[Data supplied]
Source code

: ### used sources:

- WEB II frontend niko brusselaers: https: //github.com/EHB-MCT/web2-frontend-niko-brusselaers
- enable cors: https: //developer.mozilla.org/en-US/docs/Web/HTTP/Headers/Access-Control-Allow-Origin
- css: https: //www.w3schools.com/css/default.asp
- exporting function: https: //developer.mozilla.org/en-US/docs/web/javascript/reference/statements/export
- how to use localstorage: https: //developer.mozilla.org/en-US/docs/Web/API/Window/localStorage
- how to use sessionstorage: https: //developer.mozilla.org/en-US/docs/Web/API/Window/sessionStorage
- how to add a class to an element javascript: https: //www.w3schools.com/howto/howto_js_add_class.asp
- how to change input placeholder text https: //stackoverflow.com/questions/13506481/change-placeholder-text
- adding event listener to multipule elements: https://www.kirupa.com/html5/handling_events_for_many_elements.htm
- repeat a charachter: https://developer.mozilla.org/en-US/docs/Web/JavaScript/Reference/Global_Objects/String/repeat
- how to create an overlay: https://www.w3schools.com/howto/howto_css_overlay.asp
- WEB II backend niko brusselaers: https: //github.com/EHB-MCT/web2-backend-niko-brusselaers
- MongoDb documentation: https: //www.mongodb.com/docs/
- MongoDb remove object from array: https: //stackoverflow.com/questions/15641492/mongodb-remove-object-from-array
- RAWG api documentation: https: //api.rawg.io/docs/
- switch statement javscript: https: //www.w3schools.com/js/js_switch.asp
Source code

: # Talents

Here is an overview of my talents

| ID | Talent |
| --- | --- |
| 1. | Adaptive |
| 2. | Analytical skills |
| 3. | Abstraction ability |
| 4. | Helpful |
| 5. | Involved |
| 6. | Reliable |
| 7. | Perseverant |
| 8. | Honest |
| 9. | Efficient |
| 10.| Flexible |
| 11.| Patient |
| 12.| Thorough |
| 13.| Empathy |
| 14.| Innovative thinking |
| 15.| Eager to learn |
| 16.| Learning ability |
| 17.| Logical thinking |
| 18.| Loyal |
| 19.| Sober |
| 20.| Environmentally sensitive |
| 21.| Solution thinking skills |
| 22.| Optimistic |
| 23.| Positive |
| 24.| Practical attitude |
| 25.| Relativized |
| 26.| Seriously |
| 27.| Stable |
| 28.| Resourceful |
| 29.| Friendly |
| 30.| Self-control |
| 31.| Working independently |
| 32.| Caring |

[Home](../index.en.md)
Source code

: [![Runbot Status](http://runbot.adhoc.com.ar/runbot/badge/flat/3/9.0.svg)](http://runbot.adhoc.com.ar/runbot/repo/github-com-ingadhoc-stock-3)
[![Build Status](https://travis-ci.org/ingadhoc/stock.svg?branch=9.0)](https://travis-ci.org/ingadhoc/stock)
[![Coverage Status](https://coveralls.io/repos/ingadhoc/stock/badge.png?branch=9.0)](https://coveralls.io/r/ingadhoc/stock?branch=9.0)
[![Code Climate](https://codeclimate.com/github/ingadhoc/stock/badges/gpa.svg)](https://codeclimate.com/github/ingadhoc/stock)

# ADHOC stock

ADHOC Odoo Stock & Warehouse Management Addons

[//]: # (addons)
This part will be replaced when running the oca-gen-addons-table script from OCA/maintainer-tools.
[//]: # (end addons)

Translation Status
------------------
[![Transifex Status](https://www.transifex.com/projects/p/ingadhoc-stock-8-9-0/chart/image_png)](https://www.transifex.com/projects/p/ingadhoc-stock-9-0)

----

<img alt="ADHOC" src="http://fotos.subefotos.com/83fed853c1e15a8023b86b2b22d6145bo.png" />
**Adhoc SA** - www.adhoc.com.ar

[What you have to do]
Lines holding "documentation" are the ones to copy; find all of them in the listing.

[Answer section]
- MongoDb documentation: https: //www.mongodb.com/docs/
- RAWG api documentation: https: //api.rawg.io/docs/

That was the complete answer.